Longtime regular Tommy Boyd recalls the night the cook walked out and several patrons jumped up, took over the kitchen and even waited on tables. The first he knew of it, someone was telling him that they didn't know how to make his favorite pepper steak, but would a plain old steak do? It would, and it did.
"I just love the place," he said. "It's a really great experience. It has parts from all the old bygone places. It's the only one left."
Boyd says La Mariana's most enduring fixture is Nahinu herself, who stops by every table each night to chat with customers. The conversation consists mostly of small talk. But occasionally, Nahinu reveals glimpses of her past, which by her own account has been a charmed existence.

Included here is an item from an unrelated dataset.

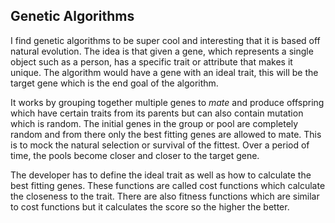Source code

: ## Genetic Algorithms

I find genetic algorithms to be super cool and interesting that it is based off natural evolution. The idea is that given a gene, which represents a single object such as a person, has a specific trait or attribute that makes it unique. The algorithm would have a gene with an ideal trait, this will be the target gene which is the end goal of the algorithm. 

It works by grouping together multiple genes to *mate* and produce offspring which have certain traits from its parents but can also contain mutation which is random. The initial genes in the group or pool are completely random and from there only the best fitting genes are allowed to mate. This is to mock the natural selection or survival of the fittest. Over a period of time, the pools become closer and closer to the target gene.

The developer has to define the ideal trait as well as how to calculate the best fitting genes. These functions are called cost functions which calculate the closeness to the trait. There are also fitness functions which are similar to cost functions but it calculates the score so the higher the better.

She is the daughter of a Brooklyn violinist who performed at silent movie houses until the hot summer evening he accidentally chopped off a finger while trying to close a hatch on the theater roof, thus bringing his career and what there were of the family fortunes to an abrupt end.

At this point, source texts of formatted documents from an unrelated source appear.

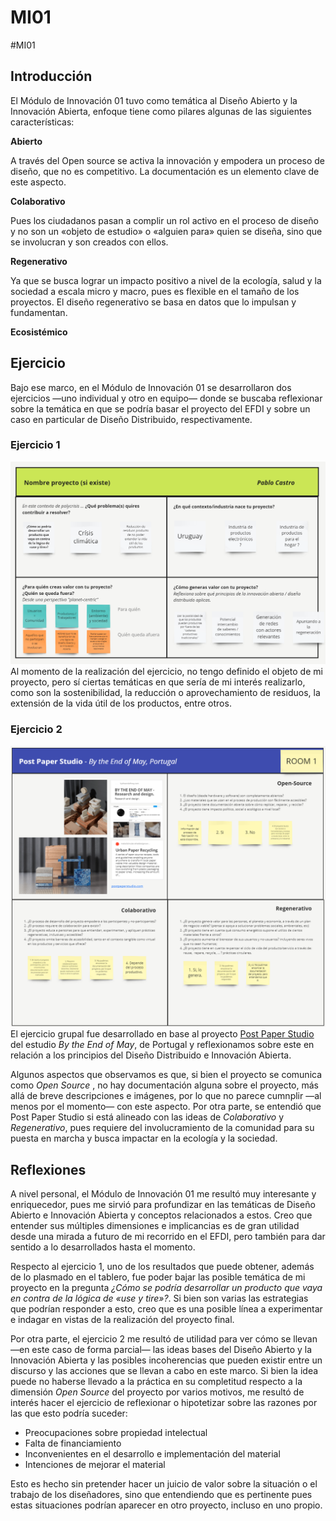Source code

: # MI01

#MI01

## Introducción

El Módulo de Innovación 01 tuvo como temática al Diseño Abierto y la Innovación Abierta, enfoque tiene como pilares algunas de las siguientes características:

<b>Abierto</b>

A través del Open source se activa la innovación y empodera un proceso de diseño, que no es competitivo. La documentación es un elemento clave de este aspecto.


<b>Colaborativo</b>

Pues los ciudadanos pasan a complir un rol activo en el proceso de diseño y no son un «objeto de estudio» o «alguien para» quien se diseña, sino que se involucran y son creados con ellos.


<b>Regenerativo</b>

Ya que se busca lograr un impacto positivo a nivel de la ecología, salud y la sociedad a escala micro y macro, pues es flexible en el tamaño de los proyectos. El diseño regenerativo se basa en datos que lo impulsan y fundamentan. 


<b>Ecosistémico</b>



## Ejercicio
Bajo ese marco, en el Módulo de Innovación 01 se desarrollaron dos ejercicios —uno individual y otro en equipo— donde se buscaba reflexionar sobre la temática en que se podría basar el proyecto del EFDI y sobre un caso en particular de Diseño Distribuido, respectivamente.

### Ejercicio 1
![Imagen ejercicio 1](<../images/MI01/MI 01 - b.png>)
Al momento de la realización del ejercicio, no tengo definido el objeto de mi proyecto, pero sí ciertas temáticas en que sería de mi interés realizarlo, como son la sostenibilidad, la reducción o aprovechamiento de residuos, la extensión de la vida útil de los productos, entre otros.



### Ejercicio 2
![Imagen ejercicio 2](<../images/MI01/MI 01 - a.png>)
El ejercicio grupal fue desarrollado en base al proyecto [Post Paper Studio](https://www.instagram.com/postpaperstudio/) del estudio <i>By the End of May</i>, de Portugal y reflexionamos sobre este en relación a los principios del Diseño Distribuido e Innovación Abierta.
 
Algunos aspectos que observamos es que, si bien el proyecto se comunica como <i>Open Source </i>, no hay documentación alguna sobre el proyecto, más allá de breve descripciones e imágenes, por lo que no parece cumnplir —al menos por el momento— con este aspecto. Por otra parte, se entendió que Post Paper Studio si está alineado con las ideas de <i>Colaborativo</i> y <i>Regenerativo</i>, pues requiere del involucramiento de la comunidad para su puesta en marcha y busca impactar en la ecología y la sociedad.



## Reflexiones
A nivel personal, el Módulo de Innovación 01 me resultó muy interesante y enriquecedor, pues me sirvió para profundizar en las temáticas de Diseño Abierto e Innovación Abierta y conceptos relacionados a estos. Creo que entender sus múltiples dimensiones e implicancias es de gran utilidad desde una mirada a futuro de mi recorrido en el EFDI, pero también para dar sentido a lo desarrollados hasta el momento.

Respecto al ejercicio 1, uno de los resultados que puede obtener, además de lo plasmado en el tablero, fue poder bajar las posible temática de mi proyecto en la pregunta
<i>¿Cómo se podría desarrollar un producto que vaya en contra de la lógica de «use y tire»?</i>. Si bien son varias las estrategias que podrían responder a esto, creo que es una posible línea a experimentar e indagar en vistas de la realización del proyecto final. 

Por otra parte, el ejercicio 2 me resultó de utilidad para ver cómo se llevan —en este caso de forma parcial— las ideas bases del Diseño Abierto y la Innovación Abierta y las posibles incoherencias que pueden existir entre un discurso y las acciones que se llevan a cabo en este marco. Si bien la idea puede no haberse llevado a la práctica en su completitud respecto a la dimensión <i>Open Source</i> del proyecto por varios motivos, me resultó de interés hacer el ejercicio de reflexionar o hipotetizar sobre las razones por las que esto podría suceder:
<ul><li>Preocupaciones sobre propiedad intelectual</li>
<li>Falta de financiamiento</li>
<li>Inconvenientes en el desarrollo e implementación del material</li>
<li>Intenciones de mejorar el material</li>
</ul>
Esto es hecho sin pretender hacer un juicio de valor sobre la situación o el trabajo de los diseñadores, sino que entendiendo que es pertinente pues estas situaciones podrían aparecer en otro proyecto, incluso en uno propio.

Still, Nahinu says, "I've had a storybook life. I was born very poor and married a very rich man who did everything for me."
That is all she usually reveals about the Hollywood big shot she married when she was only 16. "That's what changed my whole life, my first marriage the one I won't tell you about," she said with a mysterious, mischievous smile.
She is more forthcoming about her second marriage, to sailor Johnny Campbell, with whom she began La Mariana. But Campbell didn't stick around long.
"He was a New Zealander. He didn't like to work. He thought if we just put up an awning, that would be good enough. Well, I wanted a sailing club and a house. I came from New York. My idea of a yacht club was not putting up a tent," she says, revealing a little of the stubborn spirit that's kept her going all these years.
Before sailing off into the sunset, never to be seen again, Campbell told her, "Hon, if you like this place, you can have it."
There was a third, 12-year marriage to Lorren Nahinu, which also ended in divorce. He couldn't take the stress of an almost 24-hour business, she said. But for her, the work of building and maintaining La Mariana was merely a necessary part of living out her dream.
"My hobby? This is my hobby!" she said, as she slowly gestured around the restaurant. "This is my life! my goal! my everything!"
She can't imagine life away from her romantic little home by the sea (she lives above the bar and restaurant).
Once, though, at the height of the Japanese economic boom, an investor appeared at Nahinu's door and offered to buy the place. He started the bidding at $5 million. After some horse trading, Nahinu agreed to accept just under $8 million in cash in American dollars only, thank you in a suitcase.
Otherwise, no deal.
"I never saw $7.8 million in cash before," she explained. "That would be a lot of money to see, wouldn't it?"
The flabbergasted investor agreed to every stipulation. Then Japan's financial bubble popped, and the whole deal went bust. But not before Nahinu had added a cool $400,000 down payment to her bank account.
"I got that in cash," she said.
"But not in a suitcase."
She's just as happy to still be at the helm of La Mariana, with a lease that doesn't run out until she's more than 100 and customers who'll keep coming back, apparently, until their own leases run out.
Not a perfect storybook ending, perhaps, but not a bad little tale, either.